TTP: A Hardware-Efficient Design for Precise Prefetching in Ray Tracing

Source: arXiv:2605.16253 · Published 2026-05-15 · By Yavuz Selim Tozlu, Anshul Naithani, Huiyang Zhou

TL;DR

This paper addresses the major memory latency bottleneck in GPU ray tracing workloads, specifically during Bounding Volume Hierarchy (BVH) traversal. The authors propose a novel hardware prefetcher called Tree Traversal Prefetcher (TTP) that leverages the per-thread traversal stacks already present in hardware ray tracing units to generate highly accurate prefetches. By monitoring the stack push/pop behavior during depth-first search (DFS) traversal of the BVH tree, TTP triggers prefetches when a sequence of node pops indicates upward traversal, where the addresses of the next nodes to be accessed are already available and highly predictable. This avoids speculative address prediction and wasted bandwidth.
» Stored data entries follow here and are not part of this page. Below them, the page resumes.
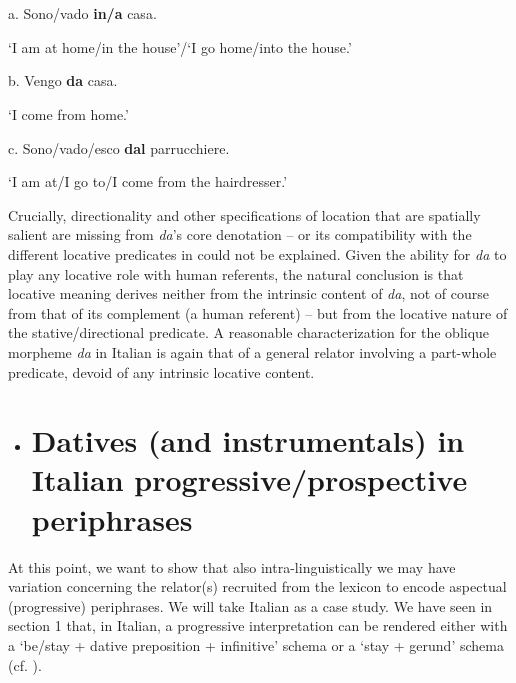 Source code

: \documentclass[output=paper,colorlinks,citecolor=brown]{./langscibook}
\begin{document}
\ea%
    \label{ex:key:20}
    \gll\\
        \\
    \glt
    \z

           a.   Sono/vado   \textbf{in/a}   casa.  

‘I am at home/in the house’/‘I go home/into the house.’ 

b.   Vengo \textbf{da}   casa. 

‘I come from home.’ 

c.   Sono/vado/esco \textbf{dal} parrucchiere. 

‘I am at/I go to/I come from the hairdresser.’

Crucially, directionality and other specifications of location that are spatially salient are missing from \textit{da}’s core denotation – or its compatibility with the different locative predicates in  could not be explained. Given the ability for \textit{da} to play any locative role with human referents, the natural conclusion is that locative meaning derives neither from the intrinsic content of \textit{da}, not of course from that of its complement (a human referent) – but from the locative nature of the stative/directional predicate. A reasonable characterization for the oblique morpheme \textit{da} in Italian is again that of a general relator involving a part-whole predicate, devoid of any intrinsic locative content.
 

\begin{itemize}
\item \section{Datives (and instrumentals) in Italian progressive/prospective periphrases}
\end{itemize}

At this point, we want to show that also intra-linguistically we may have variation concerning the relator(s) recruited from the lexicon to encode aspectual (progressive) periphrases. We will take Italian as a case study. We have seen in section 1 that, in Italian, a progressive interpretation can be rendered either with a ‘be/stay + dative preposition + infinitive’ schema  or a ‘stay + gerund’  schema (cf. \citealt{Bertinetto2000}). 
\end{document}
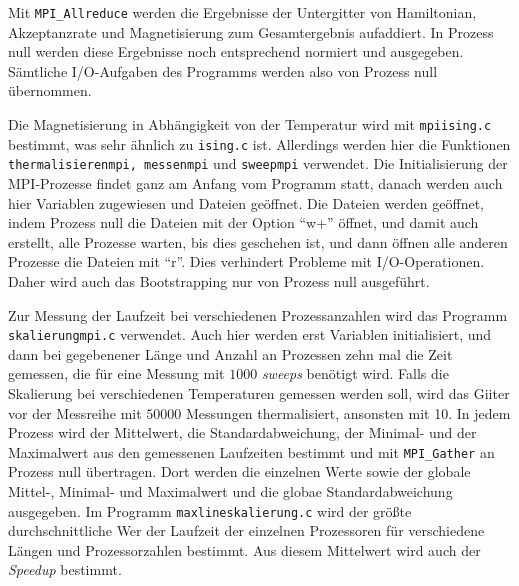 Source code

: 	Mit \texttt{MPI\_Allreduce} werden die Ergebnisse der Untergitter von Hamiltonian, Akzeptanzrate und Magnetisierung zum Gesamtergebnis aufaddiert. In Prozess null werden diese Ergebnisse noch entsprechend normiert und ausgegeben. Sämtliche I/O-Aufgaben des Programms werden also von Prozess null übernommen.
	
	Die Magnetisierung in Abhängigkeit von der Temperatur wird mit \texttt{mpiising.c} bestimmt, was sehr ähnlich zu \texttt{ising.c} ist. Allerdings werden hier die Funktionen \texttt{thermalisierenmpi, messenmpi} und \texttt{sweepmpi} verwendet. 
	Die Initialisierung der MPI-Prozesse findet ganz am Anfang vom Programm statt, danach werden auch hier Variablen zugewiesen und Dateien geöffnet. Die Dateien werden geöffnet, indem Prozess null die Dateien mit der Option \enquote{w+} öffnet, und damit auch erstellt, alle Prozesse warten, bis dies geschehen ist, und dann öffnen alle anderen Prozesse die Dateien mit \enquote{r}. Dies verhindert Probleme mit I/O-Operationen. Daher wird auch das Bootstrapping nur von Prozess null ausgeführt.
	
	Zur Messung der Laufzeit bei verschiedenen Prozessanzahlen wird das Programm \texttt{skalierungmpi.c} verwendet. Auch hier werden erst Variablen initialisiert, und dann bei gegebenener Länge und Anzahl an Prozessen zehn mal die Zeit gemessen, die für eine Messung mit $1000$ \textit{sweeps} benötigt wird. Falls die Skalierung bei verschiedenen Temperaturen gemessen werden soll, wird das Giiter vor der Messreihe mit $50000$ Messungen thermalisiert, ansonsten mit 10. In jedem Prozess wird der Mittelwert, die Standardabweichung, der Minimal- und der Maximalwert aus den gemessenen Laufzeiten bestimmt und mit \texttt{MPI\_Gather} an Prozess null übertragen. Dort werden die einzelnen Werte sowie der globale Mittel-, Minimal- und Maximalwert und die globae Standardabweichung ausgegeben. Im Programm \texttt{maxlineskalierung.c} wird der größte durchschnittliche Wer der Laufzeit der einzelnen Prozessoren für verschiedene Längen und Prozessorzahlen bestimmt. Aus diesem Mittelwert wird auch der \textit{Speedup} bestimmt.  
%	


	
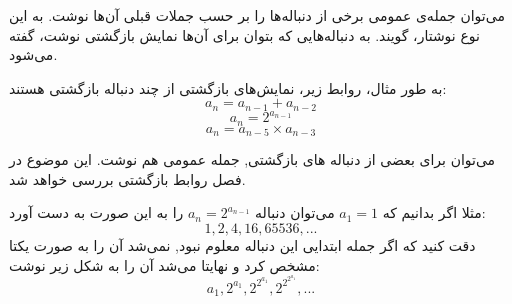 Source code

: 
\begin{DEFINITION}
    \p
    می‌توان جمله‌ی عمومی برخی از دنباله‌ها را بر حسب جملات قبلی آن‌ها نوشت.
    به این نوع نوشتار،
    گویند.
    به دنباله‌هایی که بتوان برای آن‌ها نمایش بازگشتی نوشت،
    گفته می‌شود.
\end{DEFINITION}

به طور مثال، روابط زیر، نمایش‌های بازگشتی از چند دنباله بازگشتی هستند:
$$a_n=a_{n-1}+a_{n-2}$$
$$a_n=2^{a_{n-1}}$$
$$a_n=a_{n-5}\times a_{n-3}$$

می‌توان برای بعضی از دنباله های بازگشتی, جمله عمومی هم نوشت. این موضوع در فصل روابط بازگشتی بررسی خواهد شد.

\p
مثلا اگر بدانیم که 
$a_1=1$
می‌توان دنباله
$a_n=2^{a_{n-1}}$
را به این صورت به دست آورد:
\[1,2,4,16,65536,...\]
دقت کنید که اگر جمله ابتدایی این دنباله معلوم نبود, نمی‌شد آن را به صورت یکتا مشخص کرد و نهایتا می‌شد آن را به شکل زیر نوشت:
\[a_1,2^{a_1},2^{2^{a_1}},2^{2^{2^{a_1}}},...\]








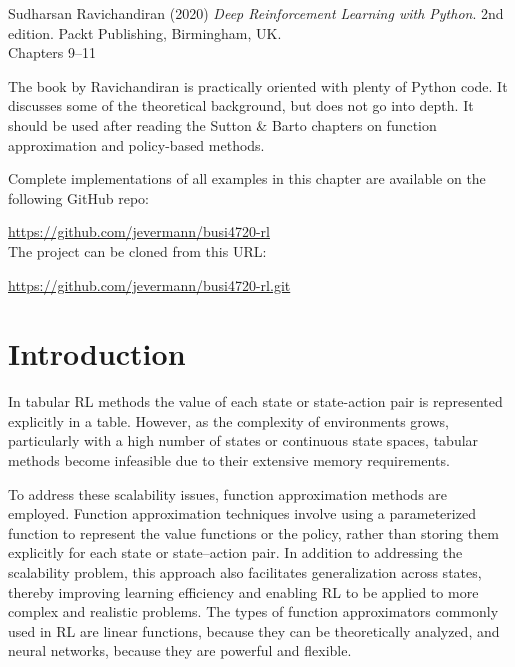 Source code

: \begin{resourcebox}
Sudharsan Ravichandiran (2020) \emph{Deep Reinforcement Learning with Python}. 2nd edition. Packt Publishing, Birmingham, UK. \\
\vspace{0.5\baselineskip}
Chapters 9--11
\end{resourcebox}

The book by Ravichandiran is practically oriented with plenty of Python code. It discusses some of the theoretical background, but does not go into depth. It should be used after reading the Sutton \& Barto chapters on function approximation and policy-based methods.


\begin{resourcebox}
Complete implementations of all examples in this chapter are available on the following GitHub repo:

\small\url{https://github.com/jevermann/busi4720-rl}\normalsize \\

The project can be cloned from this URL:

\small\url{https://github.com/jevermann/busi4720-rl.git}\normalsize
\end{resourcebox}


\section{Introduction}

In tabular RL methods the value of each state or state-action pair is represented explicitly in a table. However, as the complexity of environments grows, particularly with a high number of states or continuous state spaces, tabular methods become infeasible due to their extensive memory requirements. 

To address these scalability issues, function approximation methods are employed. Function approximation techniques involve using a parameterized function to represent the value functions or the policy, rather than storing them explicitly for each state or state--action pair. In addition to addressing the scalability problem, this approach also facilitates generalization across states, thereby improving learning efficiency and enabling RL to be applied to more complex and realistic problems. The types of function approximators commonly used in RL are linear functions, because they can be theoretically analyzed, and neural networks, because they are powerful and flexible. 

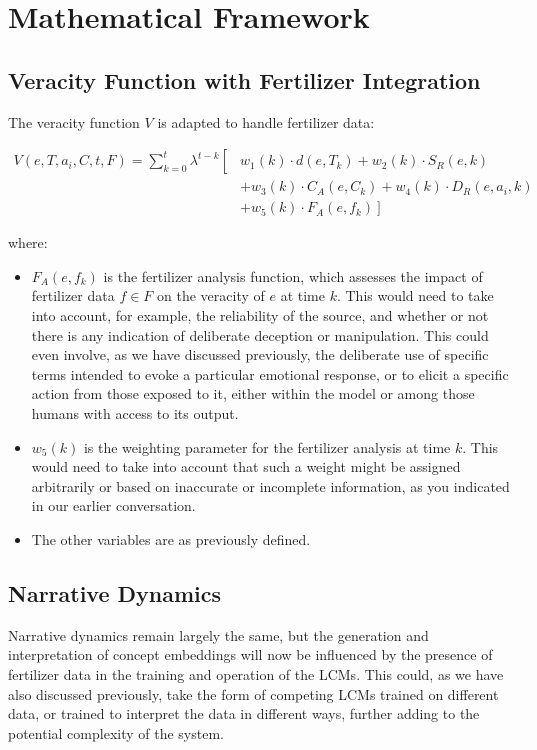 \documentclass[12pt, a4paper]{article}
\begin{document}
\section{Mathematical Framework}

\subsection{Veracity Function with Fertilizer Integration}
The veracity function $V$ is adapted to handle fertilizer data:

\begin{equation}
\begin{split}
V(e, T, a_i, C, t, F) = \sum_{k=0}^t \lambda^{t-k} \left[ \right. & w_1(k) \cdot d(e, T_k) + w_2(k) \cdot S_R(e,k)  \\
 & \left. + w_3(k) \cdot C_A(e, C_k) + w_4(k) \cdot D_R(e, a_i, k)  \right. \\
 & \left. + w_5(k) \cdot F_A(e, f_k) \right]
\end{split}
\end{equation}

where:
\begin{itemize}
    \item $F_A(e, f_k)$ is the fertilizer analysis function, which assesses the impact of fertilizer data $f \in F$ on the veracity of $e$ at time $k$. This would need to take into account, for example, the reliability of the source, and whether or not there is any indication of deliberate deception or manipulation. This could even involve, as we have discussed previously, the deliberate use of specific terms intended to evoke a particular emotional response, or to elicit a specific action from those exposed to it, either within the model or among those humans with access to its output.
    \item $w_5(k)$ is the weighting parameter for the fertilizer analysis at time $k$. This would need to take into account that such a weight might be assigned arbitrarily or based on inaccurate or incomplete information, as you indicated in our earlier conversation.
    \item The other variables are as previously defined.
\end{itemize}

\subsection{Narrative Dynamics}
Narrative dynamics remain largely the same, but the generation and interpretation of concept embeddings will now be influenced by the presence of fertilizer data in the training and operation of the LCMs. This could, as we have also discussed previously, take the form of competing LCMs trained on different data, or trained to interpret the data in different ways, further adding to the potential complexity of the system.
\end{document}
Evaluation on the cycle-level simulator Vulkan-sim 2.0 shows that TTP achieves an average 1.48x speedup (up to 1.89x) over the baseline with minimal hardware overhead. TTP achieves an average L1 prefetch accuracy of 98.92% and coverage of 31.54%, closely matching the observed speedups. The prefetcher outperforms prior treelet-based prefetchers while requiring simpler hardware changes. TTP also supports breadth-first search (BFS) traversal with a different prefetching strategy. Results show consistent reductions in L1 and L2 read misses, modest power increase (1.35x), and 8.7% overall energy savings due to reduced runtime.

Key findings

TTP achieves a geometric mean speedup of 1.48x over baseline ray tracing, with up to 1.89x speedup on certain scenes (Figure 10).
Average L1 cache prefetch accuracy is 98.92%, indicating most prefetched blocks are actually used.
Coverage—the ratio of L1 miss reduction over baseline L1 misses—is 31.54% on average (Figure 14).
L1 and L2 RT read misses reduce by 28.28% and 40.01%, respectively, across scenes (Figure 13).
TTP introduces an 18.22% average increase in DRAM bandwidth utilization but no increase in total memory data volume (Figure 2).
Energy consumption drops by 8.7% on average compared to baseline due to reduced execution time (Figure 10).
Compared to the Treelet prefetcher, TTP achieves higher speedups with simpler hardware and no custom BVH layout changes (Section V).
Perfect upward traversal cache hits (assuming ideal prefetching) would yield up to 1.79x speedup, close to TTP’s results (Figure 11).

Methodology — deep read

Threat Model & Assumptions: The adversary is not applicable here as this is a hardware acceleration and prefetching design for ray tracing workloads. The focus is on memory latency challenges caused by unpredictable BVH traversal patterns during ray tracing on GPUs with specialized RT units. The prefetcher assumes access to the hardware traversal stacks maintained per thread within the RT units and that traversal follows depth-first search (DFS) or breadth-first search (BFS) over large BVH trees representing 3D scenes.
Data: They use 16 benchmark scenes from Lumibench, with tree sizes ranging from 0.2MB to 1.7GB and varying depths of the BVH tree. Simulations run mostly at 128x128 resolution path-tracing; one large scene (park) ran at 64x64 due to runtime constraints. Scenes include both procedural geometry and triangle meshes, representative of real ray tracing workloads.
Architecture / Algorithm: The core idea is the Tree Traversal Prefetcher (TTP) which instruments the existing per-thread traversal stack in the RT unit. For DFS traversal, TTP tracks sequences of consecutive pops from the stack, indicating upward traversal. It uses a 2-bit finite state machine per thread to determine how many next nodes in the stack (top-k nodes) to prefetch, increasing prefetch counts with longer pop streaks (up to 16). Prefetch addresses come directly from the stack entries, avoiding address prediction. For BFS traversal, TTP prefetches N upcoming nodes from the traversal queue.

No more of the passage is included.